The bishop slapped his wrist and said, “See you tomorrow?”
“Unfortunately not. I’m going on a little outing to Antigone. But I’ve arranged a substitute.”
“So you’re coming, too?” said Kosmas, while Ali trimmed his wet hair.
“Excuse me?” said Fanis.
“Daphne invited me last night. But she didn’t say anything about you.”
Just fabulous, thought Fanis. But perhaps it’s for the best. Let Daphne see how we compare.

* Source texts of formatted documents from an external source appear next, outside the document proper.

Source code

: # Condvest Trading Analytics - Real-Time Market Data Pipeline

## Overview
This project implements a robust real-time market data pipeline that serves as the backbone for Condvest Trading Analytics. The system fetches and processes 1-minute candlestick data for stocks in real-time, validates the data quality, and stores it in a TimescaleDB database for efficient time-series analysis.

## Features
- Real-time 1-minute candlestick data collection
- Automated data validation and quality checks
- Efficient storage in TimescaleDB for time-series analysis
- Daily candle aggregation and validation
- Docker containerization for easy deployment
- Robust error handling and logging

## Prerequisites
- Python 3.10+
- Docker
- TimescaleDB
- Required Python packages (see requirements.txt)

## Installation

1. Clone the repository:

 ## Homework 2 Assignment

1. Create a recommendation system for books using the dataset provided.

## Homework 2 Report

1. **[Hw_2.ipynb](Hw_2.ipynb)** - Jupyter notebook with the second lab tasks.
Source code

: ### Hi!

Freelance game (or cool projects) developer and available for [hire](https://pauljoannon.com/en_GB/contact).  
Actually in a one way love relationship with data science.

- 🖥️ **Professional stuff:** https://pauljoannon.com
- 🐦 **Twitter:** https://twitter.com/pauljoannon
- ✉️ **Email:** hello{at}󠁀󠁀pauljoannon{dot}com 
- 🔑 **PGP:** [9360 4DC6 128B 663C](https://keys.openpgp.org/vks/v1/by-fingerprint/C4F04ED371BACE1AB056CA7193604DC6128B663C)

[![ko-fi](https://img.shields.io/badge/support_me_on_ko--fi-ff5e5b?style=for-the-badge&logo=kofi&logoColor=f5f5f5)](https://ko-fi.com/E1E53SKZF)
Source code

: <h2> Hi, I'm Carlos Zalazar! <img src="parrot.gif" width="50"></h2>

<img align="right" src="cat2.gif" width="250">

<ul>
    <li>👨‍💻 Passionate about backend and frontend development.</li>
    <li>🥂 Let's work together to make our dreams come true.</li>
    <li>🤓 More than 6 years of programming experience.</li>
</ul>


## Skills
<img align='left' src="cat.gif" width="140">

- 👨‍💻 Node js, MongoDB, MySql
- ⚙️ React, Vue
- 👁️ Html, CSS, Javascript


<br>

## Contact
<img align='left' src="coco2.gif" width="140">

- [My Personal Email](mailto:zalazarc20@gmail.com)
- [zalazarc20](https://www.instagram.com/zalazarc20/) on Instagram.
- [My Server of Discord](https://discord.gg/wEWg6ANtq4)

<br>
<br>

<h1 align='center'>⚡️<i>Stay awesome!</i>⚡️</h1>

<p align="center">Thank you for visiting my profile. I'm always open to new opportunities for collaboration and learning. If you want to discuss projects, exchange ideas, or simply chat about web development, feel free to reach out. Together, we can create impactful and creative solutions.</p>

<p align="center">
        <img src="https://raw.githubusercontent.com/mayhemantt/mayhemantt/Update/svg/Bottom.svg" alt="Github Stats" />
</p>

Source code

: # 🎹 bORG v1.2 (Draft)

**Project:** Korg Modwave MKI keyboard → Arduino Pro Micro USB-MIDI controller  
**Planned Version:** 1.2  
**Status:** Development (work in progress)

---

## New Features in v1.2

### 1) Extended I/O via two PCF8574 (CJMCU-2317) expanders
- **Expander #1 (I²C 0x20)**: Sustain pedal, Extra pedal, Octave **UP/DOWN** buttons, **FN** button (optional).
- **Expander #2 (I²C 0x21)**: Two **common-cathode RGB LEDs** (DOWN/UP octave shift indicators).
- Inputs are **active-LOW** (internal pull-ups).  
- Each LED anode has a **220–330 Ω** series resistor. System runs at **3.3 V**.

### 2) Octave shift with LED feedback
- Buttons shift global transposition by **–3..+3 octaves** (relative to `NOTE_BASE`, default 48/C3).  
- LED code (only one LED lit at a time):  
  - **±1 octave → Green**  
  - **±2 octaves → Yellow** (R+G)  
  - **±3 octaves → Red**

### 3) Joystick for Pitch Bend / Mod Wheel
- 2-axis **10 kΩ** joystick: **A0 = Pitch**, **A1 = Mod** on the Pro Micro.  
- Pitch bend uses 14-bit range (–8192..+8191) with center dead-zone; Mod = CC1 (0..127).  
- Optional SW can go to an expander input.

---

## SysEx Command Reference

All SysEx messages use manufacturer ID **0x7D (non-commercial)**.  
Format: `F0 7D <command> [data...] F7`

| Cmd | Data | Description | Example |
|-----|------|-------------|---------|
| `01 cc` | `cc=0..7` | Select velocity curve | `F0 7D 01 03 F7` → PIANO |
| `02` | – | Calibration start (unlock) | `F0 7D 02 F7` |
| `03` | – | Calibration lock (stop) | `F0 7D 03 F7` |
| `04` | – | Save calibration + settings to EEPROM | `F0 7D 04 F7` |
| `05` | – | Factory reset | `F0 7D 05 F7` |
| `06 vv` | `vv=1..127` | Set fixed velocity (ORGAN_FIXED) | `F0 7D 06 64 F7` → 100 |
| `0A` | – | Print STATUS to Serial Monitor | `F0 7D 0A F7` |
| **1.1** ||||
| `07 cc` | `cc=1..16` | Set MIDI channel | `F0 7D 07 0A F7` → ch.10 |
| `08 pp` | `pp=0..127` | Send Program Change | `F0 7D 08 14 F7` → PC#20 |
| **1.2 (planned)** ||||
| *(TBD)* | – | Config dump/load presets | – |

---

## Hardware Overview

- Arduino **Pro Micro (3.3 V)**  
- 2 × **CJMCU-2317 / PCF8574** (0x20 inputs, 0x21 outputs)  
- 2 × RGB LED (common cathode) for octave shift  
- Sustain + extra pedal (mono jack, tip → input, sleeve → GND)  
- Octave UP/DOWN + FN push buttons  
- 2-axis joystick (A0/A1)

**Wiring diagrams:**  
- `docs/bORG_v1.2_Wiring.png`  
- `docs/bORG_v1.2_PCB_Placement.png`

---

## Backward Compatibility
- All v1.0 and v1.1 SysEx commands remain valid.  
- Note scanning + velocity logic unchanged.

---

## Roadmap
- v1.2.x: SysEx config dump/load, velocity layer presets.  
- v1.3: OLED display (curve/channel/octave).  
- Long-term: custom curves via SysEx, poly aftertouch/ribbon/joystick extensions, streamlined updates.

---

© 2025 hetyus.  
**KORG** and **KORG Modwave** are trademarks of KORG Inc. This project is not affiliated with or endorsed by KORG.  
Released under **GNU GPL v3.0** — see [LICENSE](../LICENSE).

“How nice,” he said. “Oh, and Kosmaki, one last bit of advice. It’s my ultra-secret weapon. I’ve never told anyone, but because I see you as a son, I’m going to share it. You know how I told you not to kiss a woman on the first date? That’s only part of it. You really shouldn’t kiss her for at least—and I mean at least—ten dates. That way, sometime after ten, she’ll be so hungry she’ll tear your clothes off. You won’t have to make the smallest effort to get her into bed.”
That is, Fanis said to himself, if she hasn’t yet grown bored of you, given up, or decided that you’re gay.
Fanis left the shop and walked home at a brisk pace. He was so absorbed by his analysis of the Daphne situation that he forgot all about his new neighbor. He cursed the moving truck blocking his street and stormed straight upstairs. Without even peering across the way to the garret, he put Sinatra’s Swing Easy! on his 1955 Magnavox Consolette, turned up the volume, and paced the living-room floor. It was always while listening to the Sultan of Swoon that he came up with his best plans and strategies.